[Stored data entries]
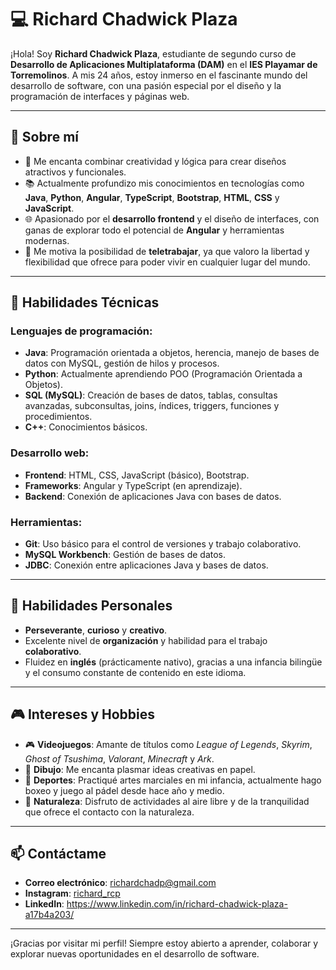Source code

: # 💻 Richard Chadwick Plaza

¡Hola! Soy **Richard Chadwick Plaza**, estudiante de segundo curso de **Desarrollo de Aplicaciones Multiplataforma (DAM)** en el **IES Playamar de Torremolinos**. A mis 24 años, estoy inmerso en el fascinante mundo del desarrollo de software, con una pasión especial por el diseño y la programación de interfaces y páginas web.

---

## 🚀 Sobre mí

- 🎨 Me encanta combinar creatividad y lógica para crear diseños atractivos y funcionales.
- 📚 Actualmente profundizo mis conocimientos en tecnologías como **Java**, **Python**, **Angular**, **TypeScript**, **Bootstrap**, **HTML**, **CSS** y **JavaScript**.
- 🌐 Apasionado por el **desarrollo frontend** y el diseño de interfaces, con ganas de explorar todo el potencial de **Angular** y herramientas modernas.
- 🏡 Me motiva la posibilidad de **teletrabajar**, ya que valoro la libertad y flexibilidad que ofrece para poder vivir en cualquier lugar del mundo.

---

## 📘 Habilidades Técnicas

### Lenguajes de programación:
- **Java**: Programación orientada a objetos, herencia, manejo de bases de datos con MySQL, gestión de hilos y procesos.
- **Python**: Actualmente aprendiendo POO (Programación Orientada a Objetos).
- **SQL (MySQL)**: Creación de bases de datos, tablas, consultas avanzadas, subconsultas, joins, índices, triggers, funciones y procedimientos.
- **C++**: Conocimientos básicos.

### Desarrollo web:
- **Frontend**: HTML, CSS, JavaScript (básico), Bootstrap.
- **Frameworks**: Angular y TypeScript (en aprendizaje).
- **Backend**: Conexión de aplicaciones Java con bases de datos.

### Herramientas:
- **Git**: Uso básico para el control de versiones y trabajo colaborativo.
- **MySQL Workbench**: Gestión de bases de datos.
- **JDBC**: Conexión entre aplicaciones Java y bases de datos.

---

## 🌟 Habilidades Personales

- **Perseverante**, **curioso** y **creativo**.
- Excelente nivel de **organización** y habilidad para el trabajo **colaborativo**.
- Fluidez en **inglés** (prácticamente nativo), gracias a una infancia bilingüe y el consumo constante de contenido en este idioma.

---

## 🎮 Intereses y Hobbies

- 🎮 **Videojuegos**: Amante de títulos como *League of Legends*, *Skyrim*, *Ghost of Tsushima*, *Valorant*, *Minecraft* y *Ark*.
- 🎨 **Dibujo**: Me encanta plasmar ideas creativas en papel.
- 🥊 **Deportes**: Practiqué artes marciales en mi infancia, actualmente hago boxeo y juego al pádel desde hace año y medio.
- 🌿 **Naturaleza**: Disfruto de actividades al aire libre y de la tranquilidad que ofrece el contacto con la naturaleza.

---

## 📫 Contáctame

- **Correo electrónico**: [richardchadp@gmail.com](mailto:richardchadp@gmail.com)
- **Instagram**: [richard_rcp](https://www.instagram.com/richard_rcp/)
- **LinkedIn**: https://www.linkedin.com/in/richard-chadwick-plaza-a17b4a203/
---

¡Gracias por visitar mi perfil! Siempre estoy abierto a aprender, colaborar y explorar nuevas oportunidades en el desarrollo de software.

Action item
If a line of the data contains the word "HTML", it should be counted; state the total and nothing more.

Your solution
2